In-medium chiral SU(3) dynamics and hypernuclear structure

TL;DR

This paper extends a relativistic energy density functional to hypernuclei, using in-medium chiral SU(3) dynamics to accurately describe hypernuclear structure and explain the small spin-orbit interaction of the Lambda hyperon.

Contribution

It introduces a novel application of in-medium chiral SU(3) dynamics to hypernuclear structure within a relativistic energy density functional framework.

Findings

Model describes hypernuclear spectra in good agreement with experimental data.

Explains the small Lambda spin-orbit interaction through cancellation of scalar-vector and long-range contributions.

Successfully constrains mean fields using QCD sum rules.

Abstract

A previously introduced relativistic energy density functional, successfully applied to ordinary nuclei, is extended to hypernuclei.

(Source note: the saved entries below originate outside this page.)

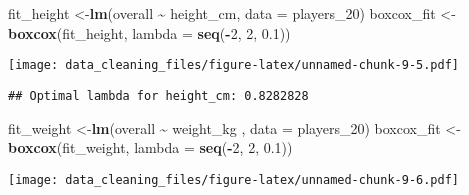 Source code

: \documentclass[
]{article}
\newenvironment{Shaded}{\begin{snugshade}}{\end{snugshade}}
\newcommand{\AttributeTok}[1]{\textcolor[rgb]{0.13,0.29,0.53}{#1}}
\newcommand{\DecValTok}[1]{\textcolor[rgb]{0.00,0.00,0.81}{#1}}
\newcommand{\FloatTok}[1]{\textcolor[rgb]{0.00,0.00,0.81}{#1}}
\newcommand{\FunctionTok}[1]{\textcolor[rgb]{0.13,0.29,0.53}{\textbf{#1}}}
\newcommand{\NormalTok}[1]{#1}
\newcommand{\OtherTok}[1]{\textcolor[rgb]{0.56,0.35,0.01}{#1}}
\newcommand{\SpecialCharTok}[1]{\textcolor[rgb]{0.81,0.36,0.00}{\textbf{#1}}}
\newcommand{\StringTok}[1]{\textcolor[rgb]{0.31,0.60,0.02}{#1}}
\begin{document}
\begin{Shaded}
\begin{Highlighting}[]
\NormalTok{fit\_height }\OtherTok{\textless{}{-}}\FunctionTok{lm}\NormalTok{(overall }\SpecialCharTok{\textasciitilde{}}\NormalTok{ height\_cm, }\AttributeTok{data =}\NormalTok{ players\_20)}
\NormalTok{boxcox\_fit }\OtherTok{\textless{}{-}} \FunctionTok{boxcox}\NormalTok{(fit\_height, }\AttributeTok{lambda =} \FunctionTok{seq}\NormalTok{(}\SpecialCharTok{{-}}\DecValTok{2}\NormalTok{, }\DecValTok{2}\NormalTok{, }\FloatTok{0.1}\NormalTok{))}
\end{Highlighting}
\end{Shaded}

\texttt{[image: data\_cleaning\_files/figure-latex/unnamed-chunk-9-5.pdf]}

\begin{Shaded}
\end{Shaded}

\begin{verbatim}
## Optimal lambda for height_cm: 0.8282828
\end{verbatim}

\begin{Shaded}
\begin{Highlighting}[]
\NormalTok{fit\_weight }\OtherTok{\textless{}{-}}\FunctionTok{lm}\NormalTok{(overall }\SpecialCharTok{\textasciitilde{}}\NormalTok{ weight\_kg , }\AttributeTok{data =}\NormalTok{ players\_20)}
\NormalTok{boxcox\_fit }\OtherTok{\textless{}{-}} \FunctionTok{boxcox}\NormalTok{(fit\_weight, }\AttributeTok{lambda =} \FunctionTok{seq}\NormalTok{(}\SpecialCharTok{{-}}\DecValTok{2}\NormalTok{, }\DecValTok{2}\NormalTok{, }\FloatTok{0.1}\NormalTok{))}
\end{Highlighting}
\end{Shaded}

\texttt{[image: data\_cleaning\_files/figure-latex/unnamed-chunk-9-6.pdf]}

\begin{Shaded}
\end{Shaded}
\end{document}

The density-dependent mean field and the spin-orbit potential are consistently calculated for a $\Lambda$ hyperon in the nucleus using the SU(3) extension of in-medium chiral perturbation theory. The leading long range $\Lambda N$ interaction arises from kaon-exchange and $2\pi$-exchange with $\Sigma$ hyperon in the intermediate state. Scalar and vector mean fields reflecting in-medium changes of the quark condensates are constrained by QCD sum rules. The model, applied to oxygen as a test case, describes spectroscopic data in good agreement with experiment. In particular, the smallness of the $\Lambda$ spin-orbit interaction finds a natural explanation in terms of an almost complete cancellation between scalar-vector background contributions and long-range terms generated by two-pion exchange.